Александр Скидан 

ТОНКОЕ ЭМПИРИЧЕСКОЕ ПОЗНАНИЕ

Речь об Ирине Сандомирской

 

                Высшим достижением было бы понять, что все фактическое есть уже теория.
Синева неба открывает нам основной закон хроматики. Только не нужно ничего искать за феноменами:

они сами по себе уже – учение… Есть настолько тонкое эмпирическое познание, что оно
глубочайшим образом отождествляется с предметом и через это поднимается до теории.


Гёте. «Годы странствий Вильгельма Мейстера, или Отрекающиеся»

 

Книга Ирины Сандомирской сложно устроена – это многофигурная композиция с системой двойных зеркал.
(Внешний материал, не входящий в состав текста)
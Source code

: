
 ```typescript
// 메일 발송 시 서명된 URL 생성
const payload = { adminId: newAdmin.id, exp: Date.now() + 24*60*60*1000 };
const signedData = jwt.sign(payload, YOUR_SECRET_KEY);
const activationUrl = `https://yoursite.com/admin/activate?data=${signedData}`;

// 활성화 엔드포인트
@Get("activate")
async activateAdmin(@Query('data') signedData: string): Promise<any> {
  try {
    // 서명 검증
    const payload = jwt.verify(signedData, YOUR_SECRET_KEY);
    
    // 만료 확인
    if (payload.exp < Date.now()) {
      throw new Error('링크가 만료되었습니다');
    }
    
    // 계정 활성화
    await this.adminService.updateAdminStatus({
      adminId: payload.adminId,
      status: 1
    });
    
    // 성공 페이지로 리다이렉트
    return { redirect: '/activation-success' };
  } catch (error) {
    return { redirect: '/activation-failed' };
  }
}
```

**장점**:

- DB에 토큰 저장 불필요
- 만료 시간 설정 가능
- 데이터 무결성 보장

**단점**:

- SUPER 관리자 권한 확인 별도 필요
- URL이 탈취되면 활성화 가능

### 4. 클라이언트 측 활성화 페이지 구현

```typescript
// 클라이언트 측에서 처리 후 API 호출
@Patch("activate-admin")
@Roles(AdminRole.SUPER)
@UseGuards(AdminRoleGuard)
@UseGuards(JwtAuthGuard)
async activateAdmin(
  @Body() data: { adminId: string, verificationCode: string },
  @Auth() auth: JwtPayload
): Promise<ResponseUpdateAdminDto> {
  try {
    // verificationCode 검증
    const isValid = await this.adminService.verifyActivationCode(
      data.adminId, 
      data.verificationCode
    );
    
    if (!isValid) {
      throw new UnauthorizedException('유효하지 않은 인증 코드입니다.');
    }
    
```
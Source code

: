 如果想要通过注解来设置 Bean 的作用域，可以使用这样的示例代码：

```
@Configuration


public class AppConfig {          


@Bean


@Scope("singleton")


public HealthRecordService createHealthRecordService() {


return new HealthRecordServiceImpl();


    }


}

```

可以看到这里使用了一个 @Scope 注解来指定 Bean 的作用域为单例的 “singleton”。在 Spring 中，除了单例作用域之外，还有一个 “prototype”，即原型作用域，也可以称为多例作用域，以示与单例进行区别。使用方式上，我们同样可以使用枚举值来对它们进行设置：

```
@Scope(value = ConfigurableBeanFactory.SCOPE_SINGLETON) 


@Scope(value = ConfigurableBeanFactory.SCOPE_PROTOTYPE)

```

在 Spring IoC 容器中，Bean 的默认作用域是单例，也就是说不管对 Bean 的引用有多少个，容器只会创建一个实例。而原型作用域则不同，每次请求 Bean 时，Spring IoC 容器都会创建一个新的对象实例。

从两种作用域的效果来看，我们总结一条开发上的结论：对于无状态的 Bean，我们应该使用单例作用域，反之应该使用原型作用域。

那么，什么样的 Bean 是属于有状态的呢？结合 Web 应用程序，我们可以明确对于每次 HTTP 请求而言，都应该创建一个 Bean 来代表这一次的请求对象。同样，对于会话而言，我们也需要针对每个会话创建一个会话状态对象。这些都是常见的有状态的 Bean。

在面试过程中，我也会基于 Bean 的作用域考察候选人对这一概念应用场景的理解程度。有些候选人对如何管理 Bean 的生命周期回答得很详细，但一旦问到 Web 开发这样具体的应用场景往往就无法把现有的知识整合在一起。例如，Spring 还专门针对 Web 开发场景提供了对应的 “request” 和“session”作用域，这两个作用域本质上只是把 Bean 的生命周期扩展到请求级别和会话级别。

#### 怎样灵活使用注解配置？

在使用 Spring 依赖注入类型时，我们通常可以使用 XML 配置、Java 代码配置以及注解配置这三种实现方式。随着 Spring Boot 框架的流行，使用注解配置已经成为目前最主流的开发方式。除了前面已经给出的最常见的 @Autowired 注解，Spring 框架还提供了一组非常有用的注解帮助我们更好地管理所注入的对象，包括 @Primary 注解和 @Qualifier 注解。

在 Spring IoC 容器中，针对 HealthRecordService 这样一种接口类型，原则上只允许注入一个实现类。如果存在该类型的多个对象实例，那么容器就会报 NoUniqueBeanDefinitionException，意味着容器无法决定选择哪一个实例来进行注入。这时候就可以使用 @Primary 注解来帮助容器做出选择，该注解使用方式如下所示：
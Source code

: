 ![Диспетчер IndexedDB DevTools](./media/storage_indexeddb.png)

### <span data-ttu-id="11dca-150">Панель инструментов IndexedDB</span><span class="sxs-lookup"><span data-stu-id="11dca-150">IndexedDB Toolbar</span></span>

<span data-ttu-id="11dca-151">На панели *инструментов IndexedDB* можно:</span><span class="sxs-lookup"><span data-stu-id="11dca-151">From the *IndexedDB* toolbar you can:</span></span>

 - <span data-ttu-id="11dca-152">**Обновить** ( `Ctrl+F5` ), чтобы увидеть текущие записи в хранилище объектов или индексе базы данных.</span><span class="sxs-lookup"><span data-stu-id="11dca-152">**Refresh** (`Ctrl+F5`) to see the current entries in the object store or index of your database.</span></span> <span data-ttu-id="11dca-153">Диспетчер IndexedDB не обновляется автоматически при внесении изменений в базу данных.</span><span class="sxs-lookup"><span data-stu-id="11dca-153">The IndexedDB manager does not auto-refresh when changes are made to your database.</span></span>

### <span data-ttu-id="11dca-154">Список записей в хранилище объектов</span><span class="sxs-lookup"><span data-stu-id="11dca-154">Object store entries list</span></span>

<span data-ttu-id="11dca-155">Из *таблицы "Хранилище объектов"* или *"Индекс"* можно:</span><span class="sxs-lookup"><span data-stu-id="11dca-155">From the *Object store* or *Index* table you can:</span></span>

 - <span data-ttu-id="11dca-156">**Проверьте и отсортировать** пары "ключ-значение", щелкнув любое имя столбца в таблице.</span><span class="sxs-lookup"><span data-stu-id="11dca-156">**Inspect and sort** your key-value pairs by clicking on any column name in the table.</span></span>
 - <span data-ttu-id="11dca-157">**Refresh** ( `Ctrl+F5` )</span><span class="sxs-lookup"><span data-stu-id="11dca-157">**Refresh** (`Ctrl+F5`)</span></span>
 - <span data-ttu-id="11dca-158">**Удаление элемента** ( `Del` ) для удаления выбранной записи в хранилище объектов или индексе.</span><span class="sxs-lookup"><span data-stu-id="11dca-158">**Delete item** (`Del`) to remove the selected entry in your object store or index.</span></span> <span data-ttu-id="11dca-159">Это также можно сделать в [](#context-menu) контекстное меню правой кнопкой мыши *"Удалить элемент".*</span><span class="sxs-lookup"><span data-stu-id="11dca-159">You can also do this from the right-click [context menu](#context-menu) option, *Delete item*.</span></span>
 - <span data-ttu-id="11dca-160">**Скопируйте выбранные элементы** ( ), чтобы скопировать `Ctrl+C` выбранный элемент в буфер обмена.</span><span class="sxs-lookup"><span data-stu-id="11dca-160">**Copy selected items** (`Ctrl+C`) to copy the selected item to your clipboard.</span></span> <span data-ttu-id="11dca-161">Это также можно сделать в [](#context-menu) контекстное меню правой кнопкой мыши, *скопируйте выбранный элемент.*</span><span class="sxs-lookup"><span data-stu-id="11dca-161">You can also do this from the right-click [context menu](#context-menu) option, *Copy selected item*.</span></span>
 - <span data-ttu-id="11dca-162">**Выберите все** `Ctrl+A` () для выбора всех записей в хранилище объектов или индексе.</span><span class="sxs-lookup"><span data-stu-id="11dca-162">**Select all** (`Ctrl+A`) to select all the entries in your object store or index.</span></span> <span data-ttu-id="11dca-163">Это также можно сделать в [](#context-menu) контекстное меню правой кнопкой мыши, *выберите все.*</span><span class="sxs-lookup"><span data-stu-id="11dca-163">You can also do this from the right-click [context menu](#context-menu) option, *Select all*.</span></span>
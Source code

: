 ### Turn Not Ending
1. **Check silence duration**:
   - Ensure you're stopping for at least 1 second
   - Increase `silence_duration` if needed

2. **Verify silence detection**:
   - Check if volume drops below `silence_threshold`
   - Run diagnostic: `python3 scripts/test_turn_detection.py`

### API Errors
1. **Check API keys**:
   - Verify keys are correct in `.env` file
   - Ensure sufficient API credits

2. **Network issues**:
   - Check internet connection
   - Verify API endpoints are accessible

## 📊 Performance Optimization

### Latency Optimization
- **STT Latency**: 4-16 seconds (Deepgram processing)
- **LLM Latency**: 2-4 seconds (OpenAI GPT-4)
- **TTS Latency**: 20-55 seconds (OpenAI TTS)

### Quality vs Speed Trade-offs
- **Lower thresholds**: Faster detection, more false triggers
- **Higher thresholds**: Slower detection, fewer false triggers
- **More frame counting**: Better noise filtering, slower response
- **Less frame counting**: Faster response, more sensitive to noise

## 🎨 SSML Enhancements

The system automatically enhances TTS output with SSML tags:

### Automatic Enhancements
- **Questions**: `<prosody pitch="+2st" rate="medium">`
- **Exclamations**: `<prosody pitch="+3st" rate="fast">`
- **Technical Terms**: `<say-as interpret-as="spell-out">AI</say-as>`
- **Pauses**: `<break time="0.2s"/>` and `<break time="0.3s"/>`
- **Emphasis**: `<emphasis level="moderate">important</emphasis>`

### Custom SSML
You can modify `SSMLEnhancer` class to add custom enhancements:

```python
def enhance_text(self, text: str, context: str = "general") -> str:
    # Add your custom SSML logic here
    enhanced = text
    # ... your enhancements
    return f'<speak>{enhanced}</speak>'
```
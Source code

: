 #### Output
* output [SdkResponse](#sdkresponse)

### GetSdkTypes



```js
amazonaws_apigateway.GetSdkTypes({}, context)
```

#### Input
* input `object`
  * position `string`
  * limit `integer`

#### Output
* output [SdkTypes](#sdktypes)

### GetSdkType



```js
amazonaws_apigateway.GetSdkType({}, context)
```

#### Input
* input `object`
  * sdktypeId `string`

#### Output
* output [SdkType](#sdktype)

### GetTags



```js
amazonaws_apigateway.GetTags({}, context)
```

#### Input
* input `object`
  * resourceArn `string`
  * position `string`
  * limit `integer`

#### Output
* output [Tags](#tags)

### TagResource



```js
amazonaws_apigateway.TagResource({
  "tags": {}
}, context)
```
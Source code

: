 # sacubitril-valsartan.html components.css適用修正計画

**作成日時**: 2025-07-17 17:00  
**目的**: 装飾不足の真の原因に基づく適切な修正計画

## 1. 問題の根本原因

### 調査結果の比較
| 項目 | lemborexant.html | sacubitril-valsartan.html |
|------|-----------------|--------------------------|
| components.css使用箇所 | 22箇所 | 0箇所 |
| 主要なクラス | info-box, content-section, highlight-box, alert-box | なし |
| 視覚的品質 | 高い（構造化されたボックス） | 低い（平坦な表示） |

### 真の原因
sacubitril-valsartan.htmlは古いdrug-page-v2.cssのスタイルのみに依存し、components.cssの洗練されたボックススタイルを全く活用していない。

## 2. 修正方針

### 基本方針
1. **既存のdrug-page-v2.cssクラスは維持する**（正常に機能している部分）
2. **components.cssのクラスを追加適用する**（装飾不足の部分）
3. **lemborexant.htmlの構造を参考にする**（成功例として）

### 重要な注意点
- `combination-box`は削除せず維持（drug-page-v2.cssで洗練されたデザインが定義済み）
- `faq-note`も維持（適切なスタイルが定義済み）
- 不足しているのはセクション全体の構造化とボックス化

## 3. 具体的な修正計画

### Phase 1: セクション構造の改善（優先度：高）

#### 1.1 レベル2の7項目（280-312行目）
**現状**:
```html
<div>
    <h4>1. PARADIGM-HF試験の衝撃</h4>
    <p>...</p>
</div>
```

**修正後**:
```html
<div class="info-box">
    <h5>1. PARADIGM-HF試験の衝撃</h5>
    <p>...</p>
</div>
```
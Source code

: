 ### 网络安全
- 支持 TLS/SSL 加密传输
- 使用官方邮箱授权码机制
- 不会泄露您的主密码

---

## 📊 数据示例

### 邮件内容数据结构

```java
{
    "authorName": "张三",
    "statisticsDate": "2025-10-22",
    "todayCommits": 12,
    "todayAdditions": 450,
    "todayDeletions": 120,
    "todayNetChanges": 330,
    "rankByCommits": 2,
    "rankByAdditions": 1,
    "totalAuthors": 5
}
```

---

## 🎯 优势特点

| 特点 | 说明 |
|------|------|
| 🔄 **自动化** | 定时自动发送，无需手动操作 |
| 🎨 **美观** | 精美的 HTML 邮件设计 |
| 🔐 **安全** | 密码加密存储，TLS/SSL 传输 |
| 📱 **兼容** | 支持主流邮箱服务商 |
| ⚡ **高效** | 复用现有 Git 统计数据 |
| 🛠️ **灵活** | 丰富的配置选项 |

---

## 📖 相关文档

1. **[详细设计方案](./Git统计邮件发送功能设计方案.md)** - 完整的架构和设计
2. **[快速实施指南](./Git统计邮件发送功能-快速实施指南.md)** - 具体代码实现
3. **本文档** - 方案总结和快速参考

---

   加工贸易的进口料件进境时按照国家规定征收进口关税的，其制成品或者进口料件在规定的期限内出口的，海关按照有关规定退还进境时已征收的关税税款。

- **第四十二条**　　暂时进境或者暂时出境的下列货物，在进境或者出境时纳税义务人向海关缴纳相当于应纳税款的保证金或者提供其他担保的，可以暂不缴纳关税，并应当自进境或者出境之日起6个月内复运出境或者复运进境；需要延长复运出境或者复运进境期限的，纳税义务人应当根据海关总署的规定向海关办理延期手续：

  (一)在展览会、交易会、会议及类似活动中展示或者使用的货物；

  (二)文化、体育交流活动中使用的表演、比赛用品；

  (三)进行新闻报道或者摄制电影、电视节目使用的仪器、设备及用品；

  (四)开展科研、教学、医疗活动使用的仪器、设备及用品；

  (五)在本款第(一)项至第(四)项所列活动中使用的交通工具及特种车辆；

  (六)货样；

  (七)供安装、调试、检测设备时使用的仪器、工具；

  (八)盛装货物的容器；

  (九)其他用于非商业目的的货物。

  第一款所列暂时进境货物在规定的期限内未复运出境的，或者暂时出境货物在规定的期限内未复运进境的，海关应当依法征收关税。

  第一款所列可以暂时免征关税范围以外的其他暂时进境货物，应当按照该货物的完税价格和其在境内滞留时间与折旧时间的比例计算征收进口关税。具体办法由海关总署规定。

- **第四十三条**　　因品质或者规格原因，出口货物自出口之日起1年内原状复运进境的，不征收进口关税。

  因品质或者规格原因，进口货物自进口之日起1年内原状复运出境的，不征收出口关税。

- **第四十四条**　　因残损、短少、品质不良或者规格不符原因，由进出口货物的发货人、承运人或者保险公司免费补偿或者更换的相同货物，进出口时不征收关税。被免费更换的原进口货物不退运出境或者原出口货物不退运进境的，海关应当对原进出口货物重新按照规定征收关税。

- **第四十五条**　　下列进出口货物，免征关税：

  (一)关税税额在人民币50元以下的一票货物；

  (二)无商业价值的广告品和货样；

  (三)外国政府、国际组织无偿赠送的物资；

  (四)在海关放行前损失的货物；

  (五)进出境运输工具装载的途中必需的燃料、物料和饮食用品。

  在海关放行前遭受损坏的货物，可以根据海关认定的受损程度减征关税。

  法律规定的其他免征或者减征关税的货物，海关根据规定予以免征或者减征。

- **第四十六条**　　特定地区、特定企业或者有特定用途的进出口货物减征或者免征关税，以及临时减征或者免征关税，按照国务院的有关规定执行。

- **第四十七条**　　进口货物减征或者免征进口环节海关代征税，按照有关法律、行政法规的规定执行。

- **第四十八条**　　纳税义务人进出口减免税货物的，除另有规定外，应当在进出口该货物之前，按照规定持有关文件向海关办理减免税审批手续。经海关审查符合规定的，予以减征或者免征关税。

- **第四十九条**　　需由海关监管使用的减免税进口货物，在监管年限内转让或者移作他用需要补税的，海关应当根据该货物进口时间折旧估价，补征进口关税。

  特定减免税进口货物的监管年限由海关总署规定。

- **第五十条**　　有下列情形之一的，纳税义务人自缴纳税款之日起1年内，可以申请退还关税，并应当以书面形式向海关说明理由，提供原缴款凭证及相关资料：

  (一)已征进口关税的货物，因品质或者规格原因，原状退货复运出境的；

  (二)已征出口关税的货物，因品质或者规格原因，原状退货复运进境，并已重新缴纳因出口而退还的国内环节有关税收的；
Так, «Московский дневник» Вальтера Беньямина читается здесь сквозь призму других его работ, прежде всего, важнейшего и труднейшего для понимания эссе начала 1920-х годов «К критике насилия», преломленного, в свою очередь, в оптике Жака Деррида; ранний Михаил Бахтин отражается в ртутной поверхности романа Константина Вагинова «Труды и дни Свистонова», выступающего своеобразным травестийным метакомментарием к «Автору и герою в эстетической деятельности»; «Блокадные записки» и другие тексты Лидии Гинзбург военных лет находят своего жуткого двойника в коллективной монографии «Алиментарная дистрофия в блокированном Ленинграде» под ред. проф. М. В. Черноруцкого 1947-го года издания, а также в книге Дж. Агамбена «Что остается после Освенцима: архив и свидетель»; «Клеопатра» Анны Ахматовой уводит в зазеркалье сталинского террора, где шекспировская трагедия «Антоний и Клеопатра» аукается с «Египетскими ночами» и скорбью Пушкина по повешенным декабристам; наконец, в том же чудовищном зеркальном лабиринте Сталин – теоретик языкознания встречается с прошедшим лагеря и поминающим своих убиенных друзей-обэриутов Николаем Заболоцким.

 

И все эти «сюжеты» обрамлены историями о двух слепоглухонемых девочках, о том, как мучительно они «очеловечиваются» благодаря строжайше регламентированной педагогической технике, разработанной советскими учеными: обучаются сначала пальцевой азбуке, затем – азбуке «нормального» языка (когда тексты печатаются рельефом или пишутся пальцем на ладони), потом – азбуке Брайля для чтения книг для слепых, а также системе приемов считывания речи пальцами с губ говорящих. Здесь термин биополитика из названия книги – «Блокада в слове: Очерки критической теории и биополитике языка» – обретает свою осязаемо-материальную предметность. Именно эти «рамочные» новеллы дают ключ к авторскому методу – тонкое, или, по-другому, нежное эмпирическое познание экстремального опыта, о котором говорил Гёте (а вслед за ним и Беньямин). И они же методологически оправдывают в противном случае чреватое спекулятивностью рассмотрение опыта ленинградской блокады, запечатленного в записках Л. Гинзбург и медицинских документах, как парадигматического для XX века. Ирина Сандомирская  не просто помещает этот жуткий опыт в композиционный центр своей книги, но толкует его расширительно, в том числе как опыт смерти и выживания, утраты и обретения языка, его после-жизни (Fortleben) в ситуации лингвистического, политического, мета- и физического террора. Сила и мужество такого подхода в том, что последнее слово, парадоксальным образом, он оставляет не за теоретиком, сколь угодно искушенным, и даже не за литератором или поэтом, этими возвышающимися над историей фигурами (ибо на государственное насилие они способны ответить насилием символическим – герменевтическим, бескровным), а за движением руки «маленькой О.», деревенской слепоглухонемой девочки-сироты, этого «мыслящего тела» страны, за движением руки дистрофика, доходяги – на ощупь, на свой страх и риск обретающим и лепящим контуры того «жизненного мира», который и есть наша история.